Exercise: A bare number is required: the count of lines in the material below that hold the word "libraries".

Study material:

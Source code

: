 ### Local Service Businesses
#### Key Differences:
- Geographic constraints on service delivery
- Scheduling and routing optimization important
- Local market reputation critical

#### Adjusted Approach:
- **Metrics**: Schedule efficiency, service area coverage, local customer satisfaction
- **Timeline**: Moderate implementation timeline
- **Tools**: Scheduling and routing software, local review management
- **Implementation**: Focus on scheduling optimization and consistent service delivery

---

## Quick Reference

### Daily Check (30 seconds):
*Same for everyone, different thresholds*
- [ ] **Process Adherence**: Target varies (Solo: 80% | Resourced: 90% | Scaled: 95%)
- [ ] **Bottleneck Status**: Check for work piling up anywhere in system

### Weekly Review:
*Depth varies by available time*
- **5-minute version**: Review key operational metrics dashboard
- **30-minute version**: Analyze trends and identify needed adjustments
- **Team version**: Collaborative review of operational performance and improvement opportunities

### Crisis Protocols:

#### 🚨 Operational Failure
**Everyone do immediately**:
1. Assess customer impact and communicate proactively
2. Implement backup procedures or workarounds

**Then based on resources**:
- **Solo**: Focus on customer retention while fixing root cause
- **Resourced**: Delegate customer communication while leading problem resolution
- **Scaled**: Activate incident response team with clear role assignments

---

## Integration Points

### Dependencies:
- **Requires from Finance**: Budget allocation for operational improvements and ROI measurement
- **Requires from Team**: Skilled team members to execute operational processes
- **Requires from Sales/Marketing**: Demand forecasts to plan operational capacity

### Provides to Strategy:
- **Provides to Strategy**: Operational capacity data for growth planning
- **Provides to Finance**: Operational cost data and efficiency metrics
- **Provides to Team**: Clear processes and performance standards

---

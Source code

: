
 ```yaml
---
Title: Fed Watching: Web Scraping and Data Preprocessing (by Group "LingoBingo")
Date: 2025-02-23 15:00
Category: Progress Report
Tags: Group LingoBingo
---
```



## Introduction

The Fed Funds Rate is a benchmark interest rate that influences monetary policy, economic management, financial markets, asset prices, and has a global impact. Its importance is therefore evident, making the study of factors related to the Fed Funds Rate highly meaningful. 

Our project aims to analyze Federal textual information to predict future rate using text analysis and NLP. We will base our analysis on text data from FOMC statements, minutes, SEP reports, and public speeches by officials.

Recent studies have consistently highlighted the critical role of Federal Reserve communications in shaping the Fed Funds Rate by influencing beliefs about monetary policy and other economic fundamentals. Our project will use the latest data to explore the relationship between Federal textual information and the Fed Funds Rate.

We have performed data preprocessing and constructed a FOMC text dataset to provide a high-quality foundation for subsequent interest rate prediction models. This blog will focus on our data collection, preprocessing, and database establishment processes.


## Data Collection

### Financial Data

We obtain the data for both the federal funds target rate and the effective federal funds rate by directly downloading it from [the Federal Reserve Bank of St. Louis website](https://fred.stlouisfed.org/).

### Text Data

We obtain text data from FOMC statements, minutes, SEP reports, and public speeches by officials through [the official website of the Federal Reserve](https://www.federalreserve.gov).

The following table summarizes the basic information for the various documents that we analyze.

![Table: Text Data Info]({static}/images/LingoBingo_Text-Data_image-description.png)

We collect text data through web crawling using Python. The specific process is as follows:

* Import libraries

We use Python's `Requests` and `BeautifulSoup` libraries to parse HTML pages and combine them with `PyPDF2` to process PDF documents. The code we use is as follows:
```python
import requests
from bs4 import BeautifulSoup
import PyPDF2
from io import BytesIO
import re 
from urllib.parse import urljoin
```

...

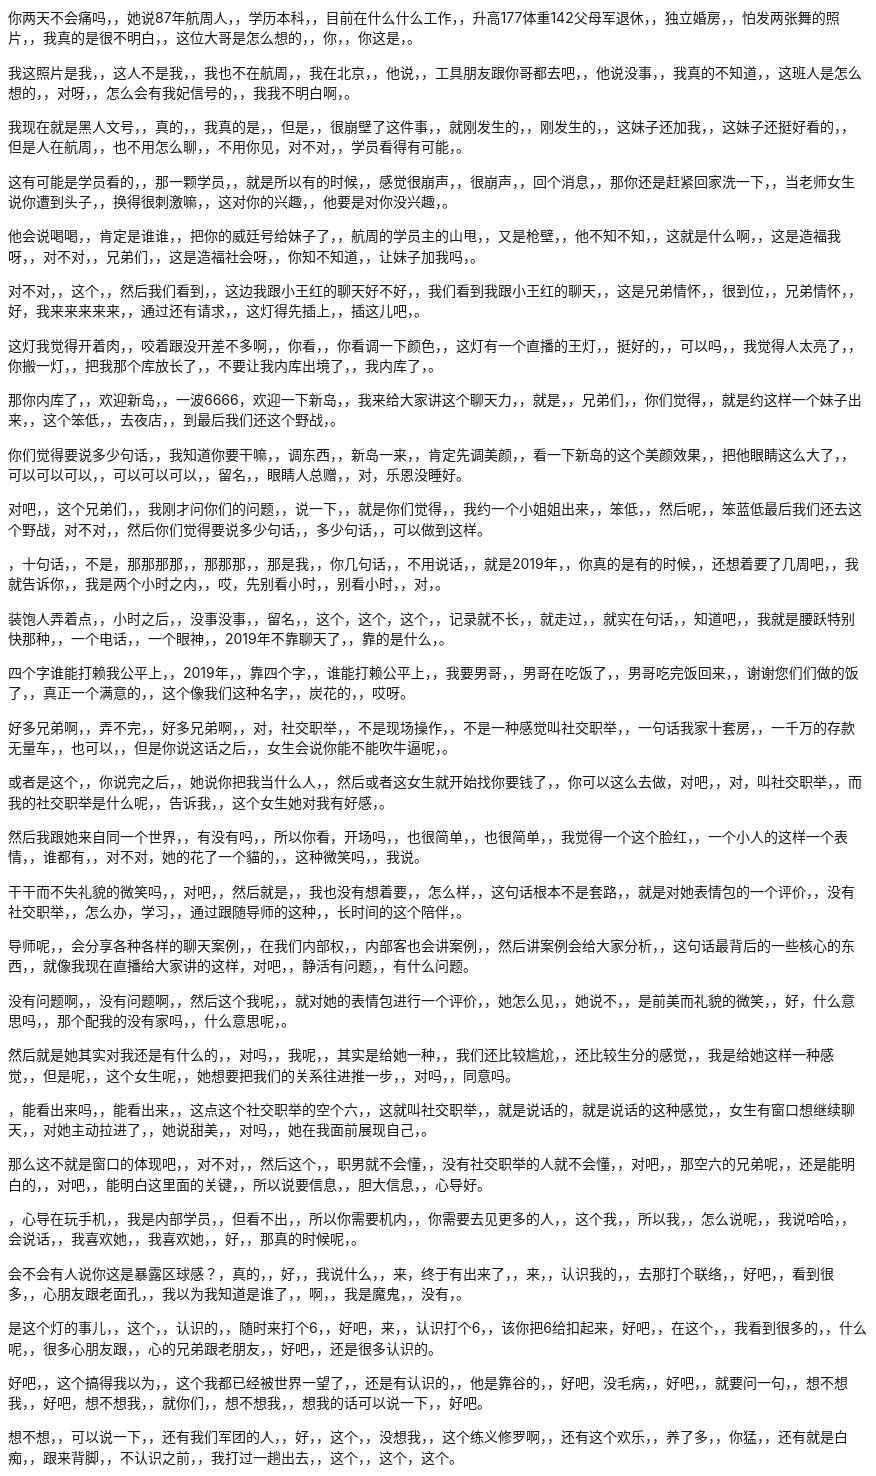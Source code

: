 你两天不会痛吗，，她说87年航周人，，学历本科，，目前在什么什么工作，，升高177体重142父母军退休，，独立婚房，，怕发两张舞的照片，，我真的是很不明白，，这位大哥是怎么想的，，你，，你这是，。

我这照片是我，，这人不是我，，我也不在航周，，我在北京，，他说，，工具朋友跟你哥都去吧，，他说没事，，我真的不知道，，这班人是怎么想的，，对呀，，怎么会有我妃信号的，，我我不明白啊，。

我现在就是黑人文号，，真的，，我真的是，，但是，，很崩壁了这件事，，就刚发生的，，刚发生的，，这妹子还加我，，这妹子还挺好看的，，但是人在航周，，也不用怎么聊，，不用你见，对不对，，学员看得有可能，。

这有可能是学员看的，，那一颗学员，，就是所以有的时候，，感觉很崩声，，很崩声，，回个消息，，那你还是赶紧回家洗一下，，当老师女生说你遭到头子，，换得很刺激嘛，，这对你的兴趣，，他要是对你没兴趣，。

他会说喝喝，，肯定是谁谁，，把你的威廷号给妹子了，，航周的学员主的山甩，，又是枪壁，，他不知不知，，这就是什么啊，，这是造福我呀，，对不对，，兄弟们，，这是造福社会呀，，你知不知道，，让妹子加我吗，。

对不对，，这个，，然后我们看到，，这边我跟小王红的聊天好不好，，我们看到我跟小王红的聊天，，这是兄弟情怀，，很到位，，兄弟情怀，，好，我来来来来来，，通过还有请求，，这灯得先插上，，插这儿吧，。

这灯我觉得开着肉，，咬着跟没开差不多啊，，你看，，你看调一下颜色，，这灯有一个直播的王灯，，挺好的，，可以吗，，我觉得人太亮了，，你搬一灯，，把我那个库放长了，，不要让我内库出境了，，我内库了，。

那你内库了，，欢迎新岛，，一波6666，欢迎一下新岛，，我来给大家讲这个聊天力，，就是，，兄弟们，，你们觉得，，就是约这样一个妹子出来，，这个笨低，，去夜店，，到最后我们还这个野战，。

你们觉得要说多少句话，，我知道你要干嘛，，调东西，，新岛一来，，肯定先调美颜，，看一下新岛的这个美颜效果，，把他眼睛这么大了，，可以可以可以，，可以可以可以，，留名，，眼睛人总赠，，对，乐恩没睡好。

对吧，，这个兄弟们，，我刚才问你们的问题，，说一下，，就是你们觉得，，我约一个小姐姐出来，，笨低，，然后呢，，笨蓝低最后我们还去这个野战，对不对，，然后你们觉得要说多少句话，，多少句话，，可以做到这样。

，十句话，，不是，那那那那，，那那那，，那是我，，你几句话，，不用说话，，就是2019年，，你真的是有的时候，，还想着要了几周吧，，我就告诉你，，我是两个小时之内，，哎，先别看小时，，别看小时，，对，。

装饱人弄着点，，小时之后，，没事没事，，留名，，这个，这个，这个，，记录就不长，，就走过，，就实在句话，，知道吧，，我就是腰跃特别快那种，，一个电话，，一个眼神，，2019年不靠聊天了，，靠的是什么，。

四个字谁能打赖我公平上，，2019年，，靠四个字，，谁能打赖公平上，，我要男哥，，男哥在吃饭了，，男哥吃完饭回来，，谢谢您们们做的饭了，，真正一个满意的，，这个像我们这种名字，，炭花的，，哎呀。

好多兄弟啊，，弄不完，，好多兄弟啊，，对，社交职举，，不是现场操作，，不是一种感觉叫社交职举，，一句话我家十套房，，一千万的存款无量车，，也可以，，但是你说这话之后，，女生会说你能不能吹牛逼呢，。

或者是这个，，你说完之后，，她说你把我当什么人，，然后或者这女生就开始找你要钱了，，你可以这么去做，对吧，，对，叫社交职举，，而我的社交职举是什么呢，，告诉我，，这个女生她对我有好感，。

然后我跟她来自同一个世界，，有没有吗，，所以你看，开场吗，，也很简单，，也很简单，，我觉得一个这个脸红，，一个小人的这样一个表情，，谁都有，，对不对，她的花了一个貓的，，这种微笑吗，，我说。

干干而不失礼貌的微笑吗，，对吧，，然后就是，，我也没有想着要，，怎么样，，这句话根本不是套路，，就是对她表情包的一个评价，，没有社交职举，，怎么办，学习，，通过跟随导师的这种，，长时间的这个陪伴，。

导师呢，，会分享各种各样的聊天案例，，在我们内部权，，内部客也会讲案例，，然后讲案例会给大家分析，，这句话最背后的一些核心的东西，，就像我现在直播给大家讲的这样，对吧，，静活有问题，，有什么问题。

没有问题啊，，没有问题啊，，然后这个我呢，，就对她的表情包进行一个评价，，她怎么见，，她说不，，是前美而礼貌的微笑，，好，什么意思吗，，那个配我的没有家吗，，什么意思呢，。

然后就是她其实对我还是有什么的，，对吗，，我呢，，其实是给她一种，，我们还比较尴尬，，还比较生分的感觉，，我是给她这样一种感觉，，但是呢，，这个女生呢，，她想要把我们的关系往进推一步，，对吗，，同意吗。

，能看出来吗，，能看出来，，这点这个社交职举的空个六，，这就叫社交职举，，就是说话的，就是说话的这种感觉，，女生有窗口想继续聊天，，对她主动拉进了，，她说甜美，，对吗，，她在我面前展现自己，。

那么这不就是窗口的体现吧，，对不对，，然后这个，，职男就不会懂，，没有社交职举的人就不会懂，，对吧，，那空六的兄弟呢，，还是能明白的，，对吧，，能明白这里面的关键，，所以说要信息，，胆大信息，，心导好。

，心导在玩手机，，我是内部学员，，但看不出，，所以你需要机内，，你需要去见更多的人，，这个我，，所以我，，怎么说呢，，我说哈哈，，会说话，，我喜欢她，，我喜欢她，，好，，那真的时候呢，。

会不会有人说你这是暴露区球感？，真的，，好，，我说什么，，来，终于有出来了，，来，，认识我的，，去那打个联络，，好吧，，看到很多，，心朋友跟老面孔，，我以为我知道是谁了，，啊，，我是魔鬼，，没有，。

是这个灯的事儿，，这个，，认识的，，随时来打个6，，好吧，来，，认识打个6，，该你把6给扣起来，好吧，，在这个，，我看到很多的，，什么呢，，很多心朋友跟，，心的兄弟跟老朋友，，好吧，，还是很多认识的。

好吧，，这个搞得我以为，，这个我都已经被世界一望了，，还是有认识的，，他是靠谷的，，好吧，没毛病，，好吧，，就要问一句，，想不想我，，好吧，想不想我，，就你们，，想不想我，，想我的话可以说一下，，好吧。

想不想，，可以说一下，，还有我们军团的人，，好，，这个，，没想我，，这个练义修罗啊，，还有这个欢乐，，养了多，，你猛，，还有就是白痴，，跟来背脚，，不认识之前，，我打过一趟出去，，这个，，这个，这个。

Result for this exercise: 2